- Longsys WM8500 offers lossless in-memory compression up to 2:1
- The 5nm chip currently supports up to 128TB in single drive capacity compared to conventional consumer SSDs which cap at 8TB.
- This is made possible by using the DRAM-less SPU as an active player in the storage stack, leveraging both its high-level cache (HLC) and intelligent storage agent (iSA) to deliver an industry-leading compression ratio.
Longsys, the world’s second-largest independent memory company and the force behind one of the best-known consumer brands in the West, Lexar, as well as one of the largest B2B storage players, FORESEE, may have a solution to the rising costs of SSDs and DRAM: a chip that compresses data on the fly extraordinarily well.
It has created a 5nm chip that handles on-the-fly compression for large SSDs, allowing them to essentially double their capacity beyond the capacity of a single 128GB drive it currently supports.
While this isn’t as close to what hardware-based data compression on tape drives looks like (with ratios as high as 2.5:1), it’s still an impressive feat for an industry reeling from the rising costs of NAND flash, even as many data centers continue to use hard drives to keep costs down.
How does the Longsys WM8500 essentially double storage?
The Longsys WM8500 is what the storage giant calls an SPU, or Storage Processing Unit, built on a 5nm process and fundamentally different from technologies like Samsung’s SmartSSD.
Unlike Samsung’s approach, which leverages a general-purpose FPGA or ARM-based CPU inside the SSD to handle computational tasks on the drive, the SPU is an ASIC (application-specific integrated circuit) designed for a specific purpose: compression and storage management.
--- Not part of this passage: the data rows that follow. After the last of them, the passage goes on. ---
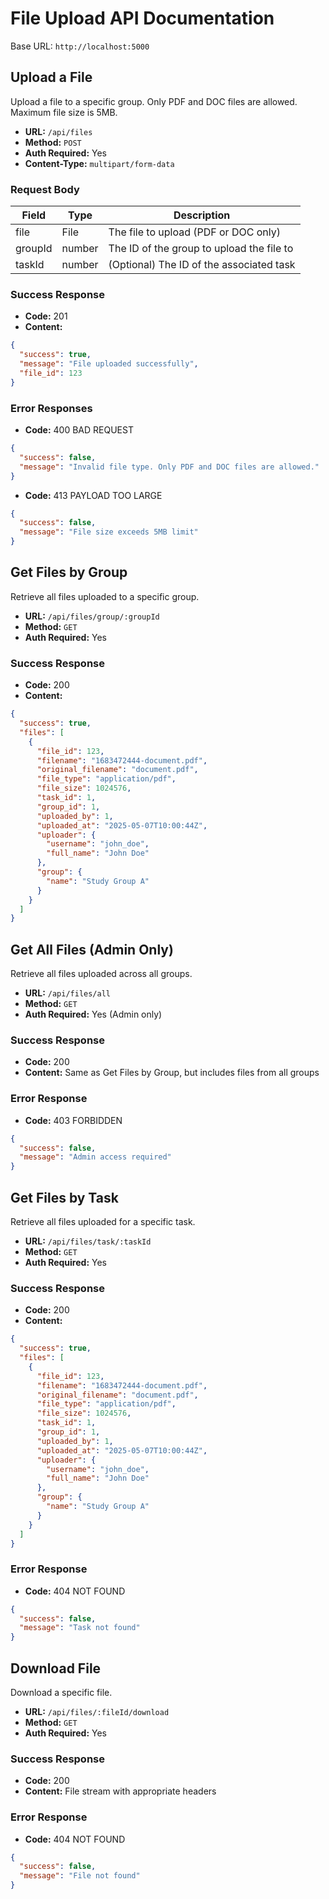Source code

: # File Upload API Documentation

Base URL: `http://localhost:5000`

## Upload a File

Upload a file to a specific group. Only PDF and DOC files are allowed. Maximum file size is 5MB.

- **URL:** `/api/files`
- **Method:** `POST`
- **Auth Required:** Yes
- **Content-Type:** `multipart/form-data`

### Request Body

| Field   | Type   | Description                               |
| ------- | ------ | ----------------------------------------- |
| file    | File   | The file to upload (PDF or DOC only)      |
| groupId | number | The ID of the group to upload the file to |
| taskId  | number | (Optional) The ID of the associated task  |

### Success Response

- **Code:** 201
- **Content:**

```json
{
  "success": true,
  "message": "File uploaded successfully",
  "file_id": 123
}
```

### Error Responses

- **Code:** 400 BAD REQUEST

```json
{
  "success": false,
  "message": "Invalid file type. Only PDF and DOC files are allowed."
}
```

- **Code:** 413 PAYLOAD TOO LARGE

```json
{
  "success": false,
  "message": "File size exceeds 5MB limit"
}
```

## Get Files by Group

Retrieve all files uploaded to a specific group.

- **URL:** `/api/files/group/:groupId`
- **Method:** `GET`
- **Auth Required:** Yes

### Success Response

- **Code:** 200
- **Content:**

```json
{
  "success": true,
  "files": [
    {
      "file_id": 123,
      "filename": "1683472444-document.pdf",
      "original_filename": "document.pdf",
      "file_type": "application/pdf",
      "file_size": 1024576,
      "task_id": 1,
      "group_id": 1,
      "uploaded_by": 1,
      "uploaded_at": "2025-05-07T10:00:44Z",
      "uploader": {
        "username": "john_doe",
        "full_name": "John Doe"
      },
      "group": {
        "name": "Study Group A"
      }
    }
  ]
}
```

## Get All Files (Admin Only)

Retrieve all files uploaded across all groups.

- **URL:** `/api/files/all`
- **Method:** `GET`
- **Auth Required:** Yes (Admin only)

### Success Response

- **Code:** 200
- **Content:** Same as Get Files by Group, but includes files from all groups

### Error Response

- **Code:** 403 FORBIDDEN

```json
{
  "success": false,
  "message": "Admin access required"
}
```

## Get Files by Task

Retrieve all files uploaded for a specific task.

- **URL:** `/api/files/task/:taskId`
- **Method:** `GET`
- **Auth Required:** Yes

### Success Response

- **Code:** 200
- **Content:**

```json
{
  "success": true,
  "files": [
    {
      "file_id": 123,
      "filename": "1683472444-document.pdf",
      "original_filename": "document.pdf",
      "file_type": "application/pdf",
      "file_size": 1024576,
      "task_id": 1,
      "group_id": 1,
      "uploaded_by": 1,
      "uploaded_at": "2025-05-07T10:00:44Z",
      "uploader": {
        "username": "john_doe",
        "full_name": "John Doe"
      },
      "group": {
        "name": "Study Group A"
      }
    }
  ]
}
```

### Error Response

- **Code:** 404 NOT FOUND

```json
{
  "success": false,
  "message": "Task not found"
}
```

## Download File

Download a specific file.

- **URL:** `/api/files/:fileId/download`
- **Method:** `GET`
- **Auth Required:** Yes

### Success Response

- **Code:** 200
- **Content:** File stream with appropriate headers

### Error Response

- **Code:** 404 NOT FOUND

```json
{
  "success": false,
  "message": "File not found"
}
```
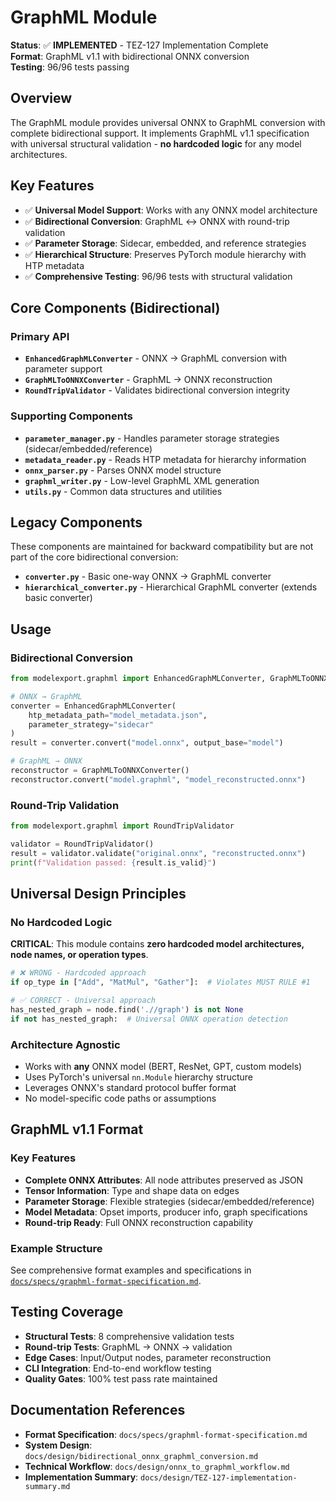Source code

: # GraphML Module

**Status**: ✅ **IMPLEMENTED** - TEZ-127 Implementation Complete  
**Format**: GraphML v1.1 with bidirectional ONNX conversion  
**Testing**: 96/96 tests passing  

## Overview

The GraphML module provides universal ONNX to GraphML conversion with complete bidirectional support. It implements GraphML v1.1 specification with universal structural validation - **no hardcoded logic** for any model architectures.

## Key Features

- ✅ **Universal Model Support**: Works with any ONNX model architecture  
- ✅ **Bidirectional Conversion**: GraphML ↔ ONNX with round-trip validation  
- ✅ **Parameter Storage**: Sidecar, embedded, and reference strategies  
- ✅ **Hierarchical Structure**: Preserves PyTorch module hierarchy with HTP metadata  
- ✅ **Comprehensive Testing**: 96/96 tests with structural validation

## Core Components (Bidirectional)

### Primary API
- **`EnhancedGraphMLConverter`** - ONNX → GraphML conversion with parameter support
- **`GraphMLToONNXConverter`** - GraphML → ONNX reconstruction
- **`RoundTripValidator`** - Validates bidirectional conversion integrity

### Supporting Components
- **`parameter_manager.py`** - Handles parameter storage strategies (sidecar/embedded/reference)
- **`metadata_reader.py`** - Reads HTP metadata for hierarchy information
- **`onnx_parser.py`** - Parses ONNX model structure
- **`graphml_writer.py`** - Low-level GraphML XML generation
- **`utils.py`** - Common data structures and utilities

## Legacy Components

These components are maintained for backward compatibility but are not part of the core bidirectional conversion:
- **`converter.py`** - Basic one-way ONNX → GraphML converter
- **`hierarchical_converter.py`** - Hierarchical GraphML converter (extends basic converter)

## Usage

### Bidirectional Conversion
```python
from modelexport.graphml import EnhancedGraphMLConverter, GraphMLToONNXConverter

# ONNX → GraphML
converter = EnhancedGraphMLConverter(
    htp_metadata_path="model_metadata.json",
    parameter_strategy="sidecar"
)
result = converter.convert("model.onnx", output_base="model")

# GraphML → ONNX
reconstructor = GraphMLToONNXConverter()
reconstructor.convert("model.graphml", "model_reconstructed.onnx")
```

### Round-Trip Validation
```python
from modelexport.graphml import RoundTripValidator

validator = RoundTripValidator()
result = validator.validate("original.onnx", "reconstructed.onnx")
print(f"Validation passed: {result.is_valid}")
```

## Universal Design Principles

### No Hardcoded Logic
**CRITICAL**: This module contains **zero hardcoded model architectures, node names, or operation types**.

```python
# ❌ WRONG - Hardcoded approach
if op_type in ["Add", "MatMul", "Gather"]:  # Violates MUST RULE #1

# ✅ CORRECT - Universal approach  
has_nested_graph = node.find('.//graph') is not None
if not has_nested_graph:  # Universal ONNX operation detection
```

### Architecture Agnostic
- Works with **any** ONNX model (BERT, ResNet, GPT, custom models)
- Uses PyTorch's universal `nn.Module` hierarchy structure
- Leverages ONNX's standard protocol buffer format
- No model-specific code paths or assumptions

## GraphML v1.1 Format

### Key Features
- **Complete ONNX Attributes**: All node attributes preserved as JSON
- **Tensor Information**: Type and shape data on edges  
- **Parameter Storage**: Flexible strategies (sidecar/embedded/reference)
- **Model Metadata**: Opset imports, producer info, graph specifications
- **Round-trip Ready**: Full ONNX reconstruction capability

### Example Structure
See comprehensive format examples and specifications in [`docs/specs/graphml-format-specification.md`](../../../docs/specs/graphml-format-specification.md#example-enhanced-node).

## Testing Coverage

- **Structural Tests**: 8 comprehensive validation tests
- **Round-trip Tests**: GraphML → ONNX → validation
- **Edge Cases**: Input/Output nodes, parameter reconstruction  
- **CLI Integration**: End-to-end workflow testing
- **Quality Gates**: 100% test pass rate maintained

## Documentation References

- **Format Specification**: `docs/specs/graphml-format-specification.md`
- **System Design**: `docs/design/bidirectional_onnx_graphml_conversion.md`
- **Technical Workflow**: `docs/design/onnx_to_graphml_workflow.md`
- **Implementation Summary**: `docs/design/TEZ-127-implementation-summary.md`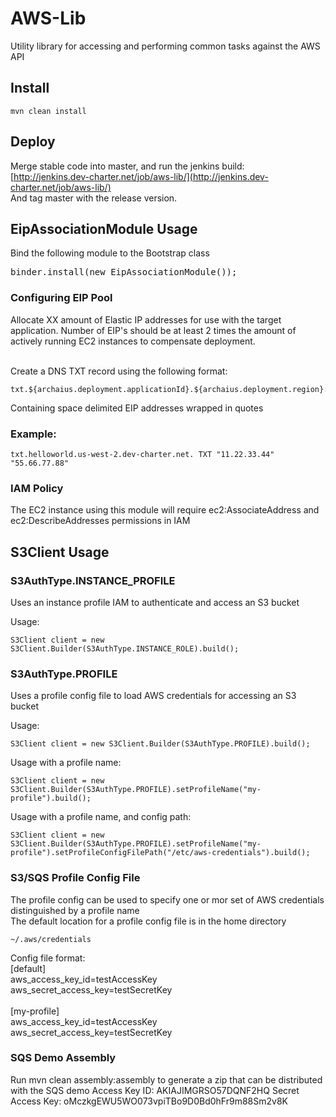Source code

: # AWS-Lib

Utility library for accessing and performing common tasks against the AWS API


## Install

```
mvn clean install
```

## Deploy


Merge stable code into master, and run the jenkins build:
[http://jenkins.dev-charter.net/job/aws-lib/](http://jenkins.dev-charter.net/job/aws-lib/)
<br />
And tag master with the release version.

## EipAssociationModule Usage

Bind the following module to the Bootstrap class
<pre>
binder.install(new EipAssociationModule());
</pre>

### Configuring EIP Pool

Allocate XX amount of Elastic IP addresses for use with the target application. 
Number of EIP's should be at least 2 times the amount of actively running EC2 instances to compensate deployment.
<br /><br />

Create a DNS TXT record using the following format:
<br />

```
txt.${archaius.deployment.applicationId}.${archaius.deployment.region}.${aesd.archaius.deployment.domain}
```

Containing space delimited EIP addresses wrapped in quotes
<br />

### Example:

```
txt.helloworld.us-west-2.dev-charter.net. TXT "11.22.33.44" "55.66.77.88"
```

### IAM Policy
The EC2 instance using this module will require ec2:AssociateAddress and ec2:DescribeAddresses permissions in IAM

## S3Client Usage

### S3AuthType.INSTANCE_PROFILE
Uses an instance profile IAM to authenticate and access an S3 bucket
<br />

Usage:
<br />
```
S3Client client = new S3Client.Builder(S3AuthType.INSTANCE_ROLE).build();
```

### S3AuthType.PROFILE
Uses a profile config file to load AWS credentials for accessing an S3 bucket
<br />

Usage:
<br />
```
S3Client client = new S3Client.Builder(S3AuthType.PROFILE).build();
```

Usage with a profile name:
<br />
```
S3Client client = new S3Client.Builder(S3AuthType.PROFILE).setProfileName("my-profile").build();
```

Usage with a profile name, and config path:
<br />
```
S3Client client = new S3Client.Builder(S3AuthType.PROFILE).setProfileName("my-profile").setProfileConfigFilePath("/etc/aws-credentials").build();
```

### S3/SQS Profile Config File
The profile config can be used to specify one or mor set of AWS credentials distinguished by a profile name
<br />
The default location for a profile config file is in the home directory
```
~/.aws/credentials
```

Config file format:
<br />
[default]<br />
aws_access_key_id=testAccessKey<br />
aws_secret_access_key=testSecretKey<br />
<br />
[my-profile]<br />
aws_access_key_id=testAccessKey<br />
aws_secret_access_key=testSecretKey<br />

### SQS Demo Assembly
Run mvn clean assembly:assembly to generate a zip that can be distributed with the SQS demo
Access Key ID:
AKIAJIMGRSO57DQNF2HQ
Secret Access Key:
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
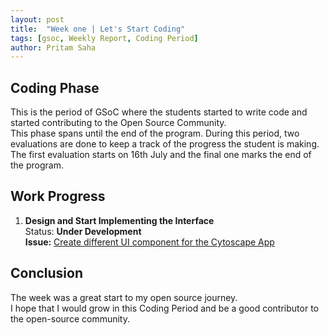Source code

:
 ```yaml
---
layout: post
title:  "Week one | Let's Start Coding"
tags: [gsoc, Weekly Report, Coding Period]
author: Pritam Saha
---
```

## Coding Phase

This is the period of GSoC where the students started to write code and started contributing to the Open Source Community.  
This phase spans until the end of the program. During this period, two evaluations are done to keep a track of the progress the student is making. The first evaluation starts on 16th July and the final one marks the end of the program.

## Work Progress

1. **Design and Start Implementing the Interface**  
    Status: **Under Development**  
    **Issue:** [Create different UI component for the Cytoscape App](https://github.com/cannin/causalpath_cytoscape_app/issues/9)



## Conclusion  

The week was a great start to my open source journey.<br>
I hope that I would grow in this Coding Period and be a good contributor to the open-source community.
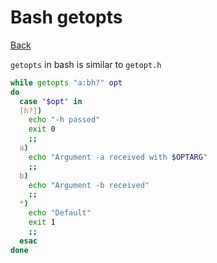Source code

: # Bash getopts

[Back](./bash.md)

`getopts` in bash is similar to `getopt.h`

```bash
while getopts "a:bh?" opt
do
  case "$opt" in
  [h?])
    echo "-h passed"
    exit 0
    ;;
  a)
    echo "Argument -a received with $OPTARG"
    ;;
  b)
    echo "Argument -b received"
    ;;
  *)
    echo "Default"
    exit 1
    ;;
  esac
done
```
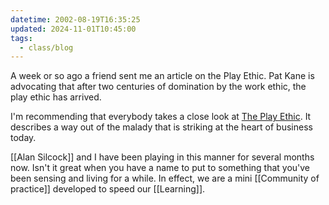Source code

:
 ```yaml
---
datetime: 2002-08-19T16:35:25
updated: 2024-11-01T10:45:00
tags:
  - class/blog
---
```

A week or so ago a friend sent me an article on the Play Ethic. Pat Kane is advocating that after two centuries of domination by the work ethic, the play ethic has arrived.

I'm recommending that everybody takes a close look at [The Play Ethic](https://www.theplayethic.com/what-is-the-play-ethic.html). It describes a way out of the malady that is striking at the heart of business today.

[[Alan Silcock]] and I have been playing in this manner for several months now. Isn't it great when you have a name to put to something that you've been sensing and living for a while. In effect, we are a mini [[Community of practice]] developed to speed our [[Learning]].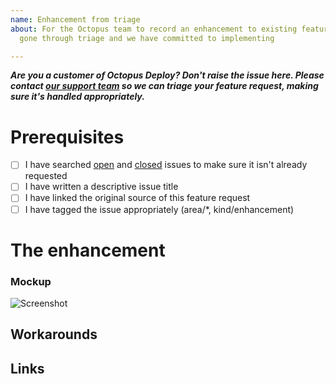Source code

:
 ```yaml
---
name: Enhancement from triage
about: For the Octopus team to record an enhancement to existing features which has
  gone through triage and we have committed to implementing

---
```


**_Are you a customer of Octopus Deploy? Don't raise the issue here. Please contact [our support team](https://octopus.com/support) so we can triage your feature request, making sure it's handled appropriately._**

# Prerequisites

- [ ] I have searched [open](https://github.com/OctopusDeploy/Issues/issues) and [closed](https://github.com/OctopusDeploy/Issues/issues?utf8=%E2%9C%93&q=is%3Aissue+is%3Aclosed) issues to make sure it isn't already requested
- [ ] I have written a descriptive issue title
- [ ] I have linked the original source of this feature request
- [ ] I have tagged the issue appropriately (area/*, kind/enhancement)

# The enhancement

<!-- A clear and concise description of what the enhancement is. e.g. Enable Offline Drop Targets to publish the results as a deployment Artifact instead of just writing to disk. -->

### Mockup

<!-- If applicable, add a mockup to help explain the proposed enhancement. -->

![Screenshot](https://www.fillmurray.com/620/300)

## Workarounds

<!-- Take some time to think about some viable workarounds while this enhancement is added in case a customer cannot update quickly. -->

## Links

<!-- Add links to other issues, or customer reports of the same feature request. This will help us get back in touch with them when the enhancement is shipped. -->
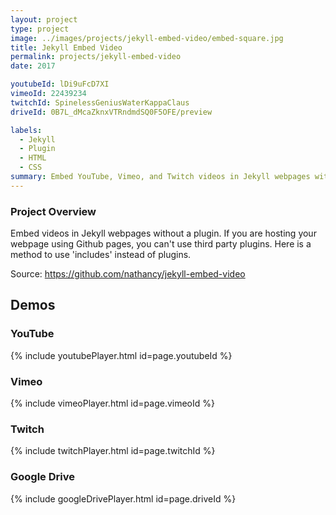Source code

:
 ```yaml
---
layout: project
type: project
image: ../images/projects/jekyll-embed-video/embed-square.jpg
title: Jekyll Embed Video
permalink: projects/jekyll-embed-video
date: 2017

youtubeId: lDi9uFcD7XI
vimeoId: 22439234
twitchId: SpinelessGeniusWaterKappaClaus
driveId: 0B7L_dMcaZknxVTRndmdSQ0F5OFE/preview

labels:
  - Jekyll
  - Plugin
  - HTML
  - CSS
summary: Embed YouTube, Vimeo, and Twitch videos in Jekyll webpages without a plugin 
---
```

### Project Overview
Embed videos in Jekyll webpages without a plugin. If you are hosting your webpage using Github pages, you can't use third party plugins. Here is a method to use 'includes' instead of plugins.

Source: <a href="https://github.com/nathancy/jekyll-embed-video" target="_blank"><i class="large github icon"></i>https://github.com/nathancy/jekyll-embed-video</a>

## Demos
### YouTube

{% include youtubePlayer.html id=page.youtubeId %}

### Vimeo

{% include vimeoPlayer.html id=page.vimeoId %}

### Twitch

{% include twitchPlayer.html id=page.twitchId %}

### Google Drive 

{% include googleDrivePlayer.html id=page.driveId %}
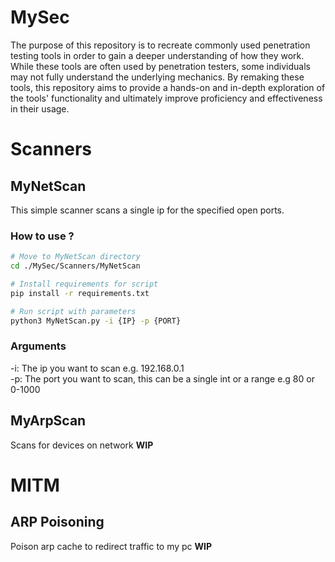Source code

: # MySec
The purpose of this repository is to recreate commonly used penetration testing tools in order to gain a deeper understanding of how they work. While these tools are often used by penetration testers, some individuals may not fully understand the underlying mechanics. By remaking these tools, this repository aims to provide a hands-on and in-depth exploration of the tools' functionality and ultimately improve proficiency and effectiveness in their usage.


# Scanners

## MyNetScan
This simple scanner scans a single ip for the specified open ports.

### How to use ?

```bash
# Move to MyNetScan directory
cd ./MySec/Scanners/MyNetScan

# Install requirements for script
pip install -r requirements.txt

# Run script with parameters
python3 MyNetScan.py -i {IP} -p {PORT}
```

### Arguments
-i: The ip you want to scan e.g. 192.168.0.1  
-p: The port you want to scan, this can be a single int or a range e.g 80 or 0-1000


## MyArpScan
Scans for devices on network **WIP**

# MITM

## ARP Poisoning
Poison arp cache to redirect traffic to my pc **WIP**
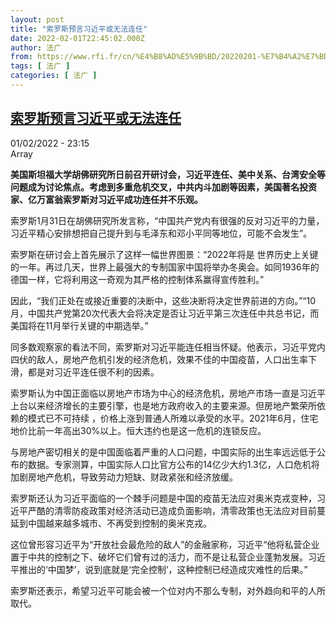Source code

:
 ```yaml
---
layout: post
title: "索罗斯预言习近平或无法连任"
date: 2022-02-01T22:45:02.000Z
author: 法广
from: https://www.rfi.fr/cn/%E4%B8%AD%E5%9B%BD/20220201-%E7%B4%A2%E7%BD%97%E6%96%AF%E9%A2%84%E8%A8%80%E4%B9%A0%E8%BF%91%E5%B9%B3%E6%88%96%E6%97%A0%E6%B3%95%E8%BF%9E%E4%BB%BB
tags: [ 法广 ]
categories: [ 法广 ]
---
```

<!--1643755502000-->
[索罗斯预言习近平或无法连任](https://www.rfi.fr/cn/%E4%B8%AD%E5%9B%BD/20220201-%E7%B4%A2%E7%BD%97%E6%96%AF%E9%A2%84%E8%A8%80%E4%B9%A0%E8%BF%91%E5%B9%B3%E6%88%96%E6%97%A0%E6%B3%95%E8%BF%9E%E4%BB%BB)
------

<div>
<div>01/02/2022 - 23:15</div>Array<p><strong>                    美国斯坦福大学胡佛研究所日前召开研讨会，习近平连任、美中关系、台湾安全等问题成为讨论焦点。考虑到多重危机交叉，中共内斗加剧等因素，美国著名投资家、亿万富翁索罗斯对习近平成功连任并不乐观。                </strong></p><div >                    <p>索罗斯1月31日在胡佛研究所发言称，“中国共产党内有很强的反对习近平的力量，习近平精心安排想把自己提升到与毛泽东和邓小平同等地位，可能不会发生”。</p><p>索罗斯在研讨会上首先展示了这样一幅世界图景：“2022年将是 世界历史上关键的一年。再过几天，世界上最强大的专制国家中国将举办冬奥会。如同1936年的德国一样，它将利用这一奇观为其严格的控制体系赢得宣传胜利。”</p><p>因此，“我们正处在或接近重要的决断中，这些决断将决定世界前进的方向。”“10月，中国共产党第20次代表大会将决定是否让习近平第三次连任中共总书记，而美国将在11月举行关键的中期选举。”</p><p>同多数观察家的看法不同，索罗斯对习近平能连任相当怀疑。他表示，习近平党内四伏的敌人，房地产危机引发的经济危机，效果不佳的中国疫苗，人口出生率下滑，都是对习近平连任很不利的因素。</p><p>索罗斯认为中国正面临以房地产市场为中心的经济危机，房地产市场一直是习近平上台以来经济增长的主要引擎，也是地方政府收入的主要来源。但房地产繁荣所依赖的模式已不可持续 ，价格上涨到普通人所难以承受的水平。2021年6月，住宅地价比前一年高出30%以上。恒大违约也是这一危机的连锁反应。</p><p>与房地产密切相关的是中国面临着严重的人口问题，中国实际的出生率远远低于公布的数据。专家测算，中国实际人口比官方公布的14亿少大约1.3亿，人口危机将加剧房地产危机，导致劳动力短缺、财政紧张和经济放缓。</p><p>索罗斯还认为习近平面临的一个棘手问题是中国的疫苗无法应对奥米克戎变种，习近平严酷的清零防疫政策对经济活动已造成负面影响，清零政策也无法应对目前蔓延到中国越来越多城市、不再受到控制的奥米克戎。</p><p>这位曾形容习近平为“开放社会最危险的敌人”的金融家称，习近平“他将私营企业置于中共的控制之下、破坏它们曾有过的活力，而不是让私营企业蓬勃发展。习近平推出的‘中国梦’，说到底就是‘完全控制’，这种控制已经造成灾难性的后果。”</p><p>索罗斯还表示，希望习近平可能会被一个位对内不那么专制，对外趋向和平的人所取代。</p>                                            <div data-selfpromo-newsletter>    </div>    <div data-selfpromo-app>    </div>                </div>
</div>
The 5nm chip also offers a cost advantage that most high-end consumer and enterprise-grade controllers don’t have, aside from its compression capabilities: It’s a completely DRAM-less design that allows it to command a lower price, even as Longsys’ claim to offer “virtually” double the storage to its AI consumers comes true.
It should be noted that the 2:1 figure is an “up” ratio, and while it might be easier for one ASIC to compress data and context windows for certain AI models, others might make it considerably more difficult, especially if obfuscation or encryption is at play.
However, in an ideal scenario, the WM8500 SPU, along with its high-level cache (HLC) implementation and its intelligent storage agent (iSA), together form what the manufacturer calls a “closed-loop software-hardware collaborative technology system” that focuses on AI customers.
HLC cache delivers a 40% reduction in DRAM requirements, making it a cost-effective alternative to HDD storage, even as competitors prepare to launch 256TB enterprise SSDs later this year. AI data centers continue to demand large amounts of storage and memory to meet their growing needs.